In this tutorial I will go over the basic, front-end usage of calculating IAA between 2 annotators.

## Corpus agreement between two lists of spacy documents

In [2]:
import spacy
import medspacy
import pandas
import sys
sys.path.insert(1, './Integrated_code/')
import IAA_ as IAA

In [3]:
nlp1 = spacy.load("en_core_web_sm")
nlp2 = spacy.load("en_core_web_md")
#!python -m spacy download en_core_web_sm
#!python -m spacy download en_core_web_md

#Note for John: Get better examples or make my own entities
doc1 = nlp1("this is a test document made in utah or mississippi, or salt lake city.")
doc2 = nlp2("this is a test document made in utah or mississippi, or salt lake city.")

print('doc1.ents: ',doc1.ents)
print('doc2.ents: ',doc2.ents)

doc1.ents:  (utah, mississippi)
doc2.ents:  (utah, mississippi, lake city)


Above we made two documents using spacy's NER packages. Document 2 added more entities than document 1. Let's calculate the IAA between these documents!

In [4]:
IAA.corpus_agreement([doc1],[doc2])

Unnamed: 0,IAA,Recall,Precision,True Positives,False Positives,False Negative
0,0.8,0.666667,1.0,2,1,0


'corpus_agreement' calculates the agreement between two lists of documents, two lists containing inner lists/tuples of entities/spans, or 2 dataframes. Note the brackets around 'doc1' and 'doc2', so they are passed in as lists. This is because corpus_agreement assumes you are passing a lists of documents.

Lets look at other inputs for IAA.

## Corpus Agreement between two dataframes

corpus_agreement can accept two dataframes (one for each annotation set) provided they are structured correctly. Below are the default column names that the code looks for:

__'start loc'__ : column containing starting positions of ents

__'end loc'__ : column containing ending positions of ents

__'Concept Label'__ : column containing label of ent. Only applicable if labels=1.

__'doc name'__ : column containing document name/file name. The code will calculate tp,fp,fn for each document name (ie. the dataframes will be segmented based on document names, then each pair of resultant dataframes are passed along iteratively)
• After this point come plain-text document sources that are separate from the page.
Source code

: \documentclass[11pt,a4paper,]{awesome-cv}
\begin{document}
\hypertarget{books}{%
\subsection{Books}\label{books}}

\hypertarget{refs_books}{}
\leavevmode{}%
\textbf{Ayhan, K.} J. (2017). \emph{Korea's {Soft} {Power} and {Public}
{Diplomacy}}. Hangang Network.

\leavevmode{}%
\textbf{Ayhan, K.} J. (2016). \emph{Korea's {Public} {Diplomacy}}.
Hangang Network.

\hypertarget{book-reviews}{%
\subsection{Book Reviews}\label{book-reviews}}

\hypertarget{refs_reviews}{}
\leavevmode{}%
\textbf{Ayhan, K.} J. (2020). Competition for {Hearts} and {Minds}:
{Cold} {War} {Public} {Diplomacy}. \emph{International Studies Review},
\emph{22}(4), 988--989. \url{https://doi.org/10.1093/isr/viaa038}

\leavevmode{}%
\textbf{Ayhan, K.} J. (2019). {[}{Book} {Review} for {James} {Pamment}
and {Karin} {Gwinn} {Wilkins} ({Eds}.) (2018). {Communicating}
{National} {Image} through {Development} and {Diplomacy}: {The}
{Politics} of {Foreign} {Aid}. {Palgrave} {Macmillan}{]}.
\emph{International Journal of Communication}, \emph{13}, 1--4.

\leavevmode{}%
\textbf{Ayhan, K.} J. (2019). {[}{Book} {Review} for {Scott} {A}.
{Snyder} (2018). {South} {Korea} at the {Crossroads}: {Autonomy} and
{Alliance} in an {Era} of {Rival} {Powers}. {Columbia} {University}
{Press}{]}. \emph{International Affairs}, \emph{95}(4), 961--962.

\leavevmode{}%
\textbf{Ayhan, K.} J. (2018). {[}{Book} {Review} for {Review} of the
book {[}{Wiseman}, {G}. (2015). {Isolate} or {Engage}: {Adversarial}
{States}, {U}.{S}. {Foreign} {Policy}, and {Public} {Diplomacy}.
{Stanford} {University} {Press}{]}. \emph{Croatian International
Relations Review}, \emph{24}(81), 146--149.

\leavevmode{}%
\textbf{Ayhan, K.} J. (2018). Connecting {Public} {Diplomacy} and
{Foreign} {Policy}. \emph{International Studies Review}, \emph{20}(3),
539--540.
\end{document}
In order for the code to read your dataframe, you need to ensure you have the right dataframe structure, including the correct dataframe column names. Alternatively, you can edit the default column name strings the code searches for at the top of the IAA_ code.

In [None]:
#IAA.corpus_agreement(df1,df2)

## Corpus Agreement between two lists of lists/tuples of entities/spans

You can also manually make lists of all the spans/entities in a spacy document and pass that to corpus agreement.

In [7]:
IAA.corpus_agreement([doc1.ents],[doc2.ents])

({0: [0], 1: [1]}, {0: [0], 1: [1]})

Note that the corpus_agreement internally converts spacy documents into lists of the spans/entities in a document before computing the overlaps. If you do this yourself, you can directly pass the lists to the overlaps function, which will return mapping dictionaries of the entities. We'll talk about this more under 'Other functionality'

## Arguments for corpus_agreement

'corpus_agreement' can also take options to be more flexible with other IAA methods. Below are the arguments:

### corpus_agreement(docs1, docs2, loose=1, labels=1,ent_or_span='ent')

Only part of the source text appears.